Today, piles of SCEMS pre-hospital report paperwork sit in Barduhn’s living room waiting for her to review for quality assurance. That review is one of the mandates for a state-recognized basic life support agency.

Barduhn will help select each year’s Marley Barduhn SUNY Cortland EMS Award recipient as long as she chooses.

“I think it’s amazing, really when you think about it,” Barduhn said. “The students worked on this award, they kept it secret all year long. At their annual banquet, they announced it. They are about helping other people. It’s really consistent with the belief and philosophy of EMS in helping and giving to others.

Janet Duncan
Professor Janet Duncan has supported many College endeavors over the years.

“Often students have given so much time to the agency that their own schoolwork does suffer occasionally,” she noted. “This is a way to give back to them in a kind of acknowledgement of their effort and their professionalism.”

“It’s a huge commitment when people take on those EMT roles in the own communities,” Duncan said. “And the people who do it tend to stick with it. They don’t just do it to put on their resume but it’s a sort of bug that they catch. Hopefully the scholarship money will help them flourish and get a little bit of tuition relief.”

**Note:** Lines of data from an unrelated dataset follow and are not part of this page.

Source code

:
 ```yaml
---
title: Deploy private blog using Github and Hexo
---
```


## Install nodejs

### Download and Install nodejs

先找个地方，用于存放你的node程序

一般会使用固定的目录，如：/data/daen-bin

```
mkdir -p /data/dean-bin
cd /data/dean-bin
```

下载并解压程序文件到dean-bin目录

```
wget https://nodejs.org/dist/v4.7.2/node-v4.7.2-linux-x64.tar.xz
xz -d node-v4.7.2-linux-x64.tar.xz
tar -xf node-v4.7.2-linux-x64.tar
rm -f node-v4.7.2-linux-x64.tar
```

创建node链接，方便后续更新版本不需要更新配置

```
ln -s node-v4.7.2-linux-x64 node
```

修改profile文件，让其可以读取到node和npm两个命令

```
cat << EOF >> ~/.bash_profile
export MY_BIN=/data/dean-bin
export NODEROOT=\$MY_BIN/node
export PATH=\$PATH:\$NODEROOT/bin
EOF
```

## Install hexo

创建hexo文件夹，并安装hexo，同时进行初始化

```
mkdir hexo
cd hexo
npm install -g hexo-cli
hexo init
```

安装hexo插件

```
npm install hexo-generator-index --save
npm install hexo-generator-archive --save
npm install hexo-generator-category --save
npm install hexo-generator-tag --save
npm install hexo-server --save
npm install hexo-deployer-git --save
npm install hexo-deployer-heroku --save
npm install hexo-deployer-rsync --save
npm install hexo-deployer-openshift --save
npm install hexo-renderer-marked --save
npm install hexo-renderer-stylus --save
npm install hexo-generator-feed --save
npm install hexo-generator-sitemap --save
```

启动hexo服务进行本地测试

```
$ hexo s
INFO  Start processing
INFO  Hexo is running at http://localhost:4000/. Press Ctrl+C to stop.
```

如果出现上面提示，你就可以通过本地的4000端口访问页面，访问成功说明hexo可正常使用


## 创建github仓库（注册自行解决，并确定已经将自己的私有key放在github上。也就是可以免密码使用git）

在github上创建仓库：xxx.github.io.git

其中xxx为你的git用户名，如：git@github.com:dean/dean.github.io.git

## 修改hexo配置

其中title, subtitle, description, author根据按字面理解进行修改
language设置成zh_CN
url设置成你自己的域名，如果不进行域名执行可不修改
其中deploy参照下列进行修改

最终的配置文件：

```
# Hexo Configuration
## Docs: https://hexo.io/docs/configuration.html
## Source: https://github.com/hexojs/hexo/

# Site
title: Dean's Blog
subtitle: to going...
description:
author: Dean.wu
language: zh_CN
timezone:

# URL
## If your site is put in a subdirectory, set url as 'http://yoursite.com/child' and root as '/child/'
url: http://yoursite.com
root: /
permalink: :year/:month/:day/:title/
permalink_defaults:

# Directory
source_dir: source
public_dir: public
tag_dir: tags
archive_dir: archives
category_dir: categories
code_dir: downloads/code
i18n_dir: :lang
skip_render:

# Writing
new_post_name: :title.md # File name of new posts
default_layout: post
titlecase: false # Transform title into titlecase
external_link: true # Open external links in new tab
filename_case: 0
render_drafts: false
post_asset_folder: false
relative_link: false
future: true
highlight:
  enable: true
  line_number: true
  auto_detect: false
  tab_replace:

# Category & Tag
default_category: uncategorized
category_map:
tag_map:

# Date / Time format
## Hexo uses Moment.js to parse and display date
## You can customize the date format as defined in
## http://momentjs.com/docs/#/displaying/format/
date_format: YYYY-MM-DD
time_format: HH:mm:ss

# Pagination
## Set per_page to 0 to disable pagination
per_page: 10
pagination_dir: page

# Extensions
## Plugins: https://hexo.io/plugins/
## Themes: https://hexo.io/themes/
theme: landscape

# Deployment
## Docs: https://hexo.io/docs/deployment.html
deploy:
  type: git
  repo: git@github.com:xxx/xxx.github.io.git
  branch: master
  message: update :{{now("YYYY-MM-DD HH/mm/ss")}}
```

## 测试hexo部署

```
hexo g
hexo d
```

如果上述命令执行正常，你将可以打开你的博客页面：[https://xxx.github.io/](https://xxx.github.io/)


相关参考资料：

On July 30, during her retirement party at Linani’s at the Manor in Homer, N.Y., 24 of Barduhn’s academic and professional colleagues and friends pooled their gifts totaling $3,000 to support the same fund. The Cortland College Foundation is managing the scholarship monies, according to Linda Battin, manager of financial operations for the foundation.

Everyone’s generosity to date ensures the award can be bestowed at the minimum level for many years to come, Battin said.

The gift will also serve to spotlight all that Barduhn has done for her alma mater’s emergency squad. In addition to advising the club for all these years, she was present to lend emotional support to them during major campus crises that impacted members personally. One was the sudden death of a beloved campus administrator closely tied to SCEMS, Michael C. Holland, who suffered a fatal heart attack while driving SCEMS members back to Cortland after helping with a flood cleanup in Binghamton. Another was the aftermath of the Sept. 11, 2001, terrorist attacks, which took a heavy emotional toll on the many SCEMS members whose families lived in the metropolitan New York area.

“I think a lot of her work was hidden work in many ways and that needed to be brought out a little bit more,” Duncan said. “I know it’s kind of a cliché, but there are the ones that run toward the danger instead of away from it and Marley is sort of like that, too, both professionally and personally. She is very warm and caring. She’s an inspiration to me. I know the students thought the same of her.”